__Work to complete__
Please count the lines in the data below that mention the word "improvement", then give only the total.

__Input material__

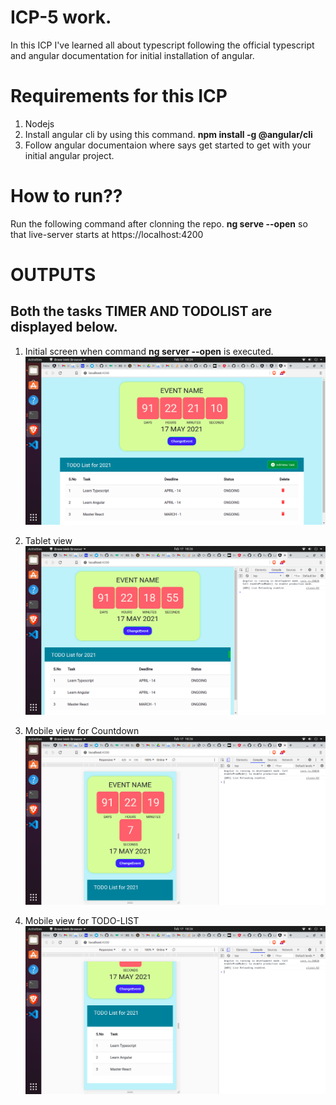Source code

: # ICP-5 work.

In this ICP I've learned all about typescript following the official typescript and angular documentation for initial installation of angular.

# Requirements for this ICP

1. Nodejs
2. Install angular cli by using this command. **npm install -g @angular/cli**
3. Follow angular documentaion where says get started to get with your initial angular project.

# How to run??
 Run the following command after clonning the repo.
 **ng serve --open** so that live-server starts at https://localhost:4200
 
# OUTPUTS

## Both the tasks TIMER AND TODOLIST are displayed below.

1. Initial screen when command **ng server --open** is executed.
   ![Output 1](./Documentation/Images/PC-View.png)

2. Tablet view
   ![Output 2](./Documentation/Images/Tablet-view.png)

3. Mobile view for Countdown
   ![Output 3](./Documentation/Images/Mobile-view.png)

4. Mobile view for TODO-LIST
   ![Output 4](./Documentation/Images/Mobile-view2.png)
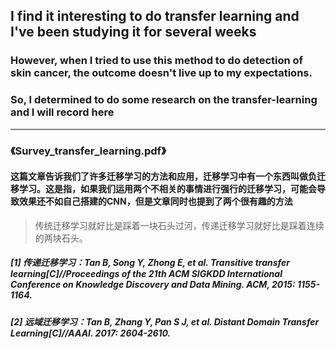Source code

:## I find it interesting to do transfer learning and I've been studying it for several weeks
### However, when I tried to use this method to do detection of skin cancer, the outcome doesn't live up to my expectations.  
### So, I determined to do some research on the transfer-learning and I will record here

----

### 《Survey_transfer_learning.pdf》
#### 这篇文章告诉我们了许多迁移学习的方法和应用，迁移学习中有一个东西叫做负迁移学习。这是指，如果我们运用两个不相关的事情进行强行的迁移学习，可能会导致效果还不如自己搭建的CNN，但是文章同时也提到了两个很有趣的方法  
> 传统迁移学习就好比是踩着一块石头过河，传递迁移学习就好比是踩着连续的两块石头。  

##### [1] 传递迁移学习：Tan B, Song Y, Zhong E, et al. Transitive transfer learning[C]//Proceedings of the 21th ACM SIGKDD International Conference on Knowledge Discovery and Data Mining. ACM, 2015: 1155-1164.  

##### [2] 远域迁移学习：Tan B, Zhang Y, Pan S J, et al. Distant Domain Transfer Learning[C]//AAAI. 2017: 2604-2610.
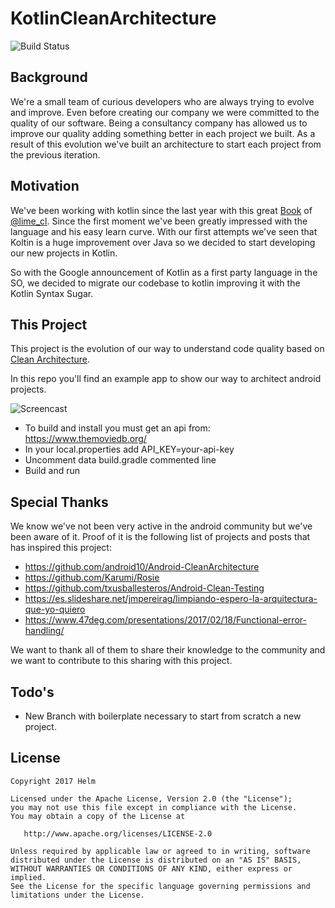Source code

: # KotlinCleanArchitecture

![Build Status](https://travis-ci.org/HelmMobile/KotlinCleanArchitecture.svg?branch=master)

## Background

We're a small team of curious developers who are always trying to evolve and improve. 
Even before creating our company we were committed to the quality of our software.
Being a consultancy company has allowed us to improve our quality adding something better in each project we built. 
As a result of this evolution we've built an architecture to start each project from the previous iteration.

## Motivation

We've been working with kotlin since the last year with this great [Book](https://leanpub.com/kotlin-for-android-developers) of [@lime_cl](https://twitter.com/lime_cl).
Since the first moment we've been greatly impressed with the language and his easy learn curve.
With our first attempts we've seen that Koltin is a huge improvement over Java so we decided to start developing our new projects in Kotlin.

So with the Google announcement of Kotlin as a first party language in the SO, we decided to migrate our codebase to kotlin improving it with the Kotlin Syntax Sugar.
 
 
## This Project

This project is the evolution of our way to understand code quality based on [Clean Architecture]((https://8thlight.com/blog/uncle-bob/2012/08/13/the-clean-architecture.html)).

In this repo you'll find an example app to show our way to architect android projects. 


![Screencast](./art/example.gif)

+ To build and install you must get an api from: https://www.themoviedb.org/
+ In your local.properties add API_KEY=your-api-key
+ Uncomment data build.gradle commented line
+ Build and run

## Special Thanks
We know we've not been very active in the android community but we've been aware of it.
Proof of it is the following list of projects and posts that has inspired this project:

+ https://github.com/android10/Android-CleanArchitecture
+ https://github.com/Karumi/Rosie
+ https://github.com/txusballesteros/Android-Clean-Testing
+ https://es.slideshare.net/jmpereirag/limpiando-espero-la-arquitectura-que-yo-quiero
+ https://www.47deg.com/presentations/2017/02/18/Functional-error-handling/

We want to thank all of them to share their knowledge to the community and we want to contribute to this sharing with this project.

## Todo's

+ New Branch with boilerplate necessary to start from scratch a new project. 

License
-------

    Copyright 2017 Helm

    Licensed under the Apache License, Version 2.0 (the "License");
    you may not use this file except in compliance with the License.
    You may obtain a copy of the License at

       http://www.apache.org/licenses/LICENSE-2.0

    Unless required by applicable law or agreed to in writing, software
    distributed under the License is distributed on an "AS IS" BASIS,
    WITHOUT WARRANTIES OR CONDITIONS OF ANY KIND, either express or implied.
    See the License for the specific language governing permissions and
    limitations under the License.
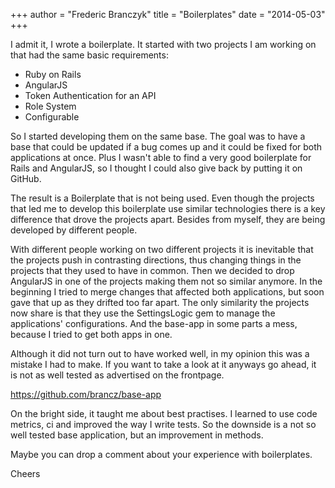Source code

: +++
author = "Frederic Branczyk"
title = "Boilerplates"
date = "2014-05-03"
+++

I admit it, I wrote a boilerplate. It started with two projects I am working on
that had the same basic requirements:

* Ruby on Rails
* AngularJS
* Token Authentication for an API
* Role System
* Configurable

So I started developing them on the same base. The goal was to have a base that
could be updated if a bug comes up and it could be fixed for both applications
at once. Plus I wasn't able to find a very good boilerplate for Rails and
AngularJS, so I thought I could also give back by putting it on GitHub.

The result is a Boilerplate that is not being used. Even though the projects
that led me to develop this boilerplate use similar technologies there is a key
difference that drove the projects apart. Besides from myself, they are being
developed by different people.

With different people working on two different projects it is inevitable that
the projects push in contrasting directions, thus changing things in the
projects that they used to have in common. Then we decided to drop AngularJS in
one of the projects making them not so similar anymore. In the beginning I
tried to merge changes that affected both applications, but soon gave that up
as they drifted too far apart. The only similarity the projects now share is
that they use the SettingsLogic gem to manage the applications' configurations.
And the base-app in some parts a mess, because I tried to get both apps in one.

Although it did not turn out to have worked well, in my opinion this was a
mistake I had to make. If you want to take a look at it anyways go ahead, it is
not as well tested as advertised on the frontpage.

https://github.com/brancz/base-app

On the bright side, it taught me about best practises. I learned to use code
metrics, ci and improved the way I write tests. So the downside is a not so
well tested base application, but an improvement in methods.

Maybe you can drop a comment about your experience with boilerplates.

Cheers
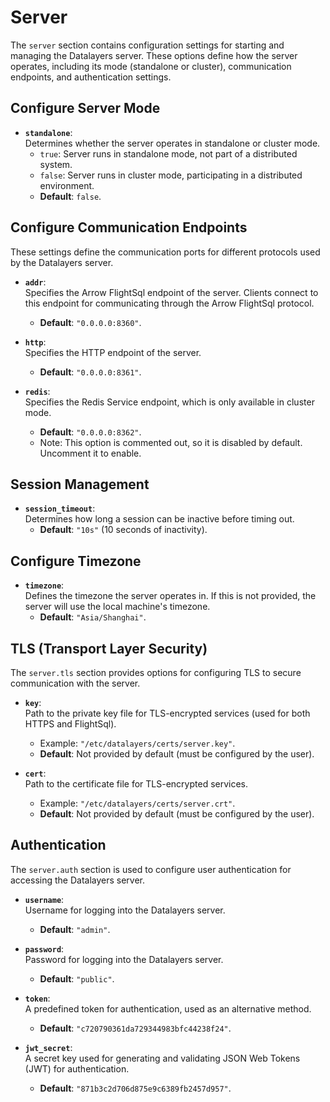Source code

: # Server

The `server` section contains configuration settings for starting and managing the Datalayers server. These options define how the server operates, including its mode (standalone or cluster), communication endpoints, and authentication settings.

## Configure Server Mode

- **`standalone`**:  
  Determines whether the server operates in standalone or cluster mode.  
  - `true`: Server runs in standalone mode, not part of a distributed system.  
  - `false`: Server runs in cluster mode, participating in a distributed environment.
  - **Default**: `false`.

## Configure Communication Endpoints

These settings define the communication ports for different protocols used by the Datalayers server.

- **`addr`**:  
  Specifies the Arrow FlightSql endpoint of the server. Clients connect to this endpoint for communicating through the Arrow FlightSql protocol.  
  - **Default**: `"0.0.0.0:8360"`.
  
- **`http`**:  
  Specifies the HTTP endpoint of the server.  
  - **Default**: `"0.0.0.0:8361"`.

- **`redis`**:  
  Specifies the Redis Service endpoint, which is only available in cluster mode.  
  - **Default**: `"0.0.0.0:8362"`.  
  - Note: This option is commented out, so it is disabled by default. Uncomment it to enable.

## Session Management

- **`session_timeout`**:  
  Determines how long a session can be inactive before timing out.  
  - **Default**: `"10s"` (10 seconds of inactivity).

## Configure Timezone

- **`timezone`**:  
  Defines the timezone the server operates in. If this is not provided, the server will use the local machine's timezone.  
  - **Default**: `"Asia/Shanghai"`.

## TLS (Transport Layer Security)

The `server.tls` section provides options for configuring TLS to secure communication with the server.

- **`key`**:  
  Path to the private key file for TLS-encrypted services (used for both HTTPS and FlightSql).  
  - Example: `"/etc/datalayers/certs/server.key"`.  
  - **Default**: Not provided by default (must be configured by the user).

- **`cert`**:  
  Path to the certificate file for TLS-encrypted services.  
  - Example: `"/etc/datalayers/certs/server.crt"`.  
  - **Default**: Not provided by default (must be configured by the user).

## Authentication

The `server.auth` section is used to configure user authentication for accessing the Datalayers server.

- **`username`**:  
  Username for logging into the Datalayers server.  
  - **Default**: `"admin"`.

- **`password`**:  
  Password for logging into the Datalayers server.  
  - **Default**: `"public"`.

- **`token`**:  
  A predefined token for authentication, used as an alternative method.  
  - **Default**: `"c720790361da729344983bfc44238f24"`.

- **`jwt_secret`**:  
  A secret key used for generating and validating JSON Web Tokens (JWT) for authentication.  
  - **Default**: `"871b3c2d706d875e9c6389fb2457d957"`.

__Reply__
2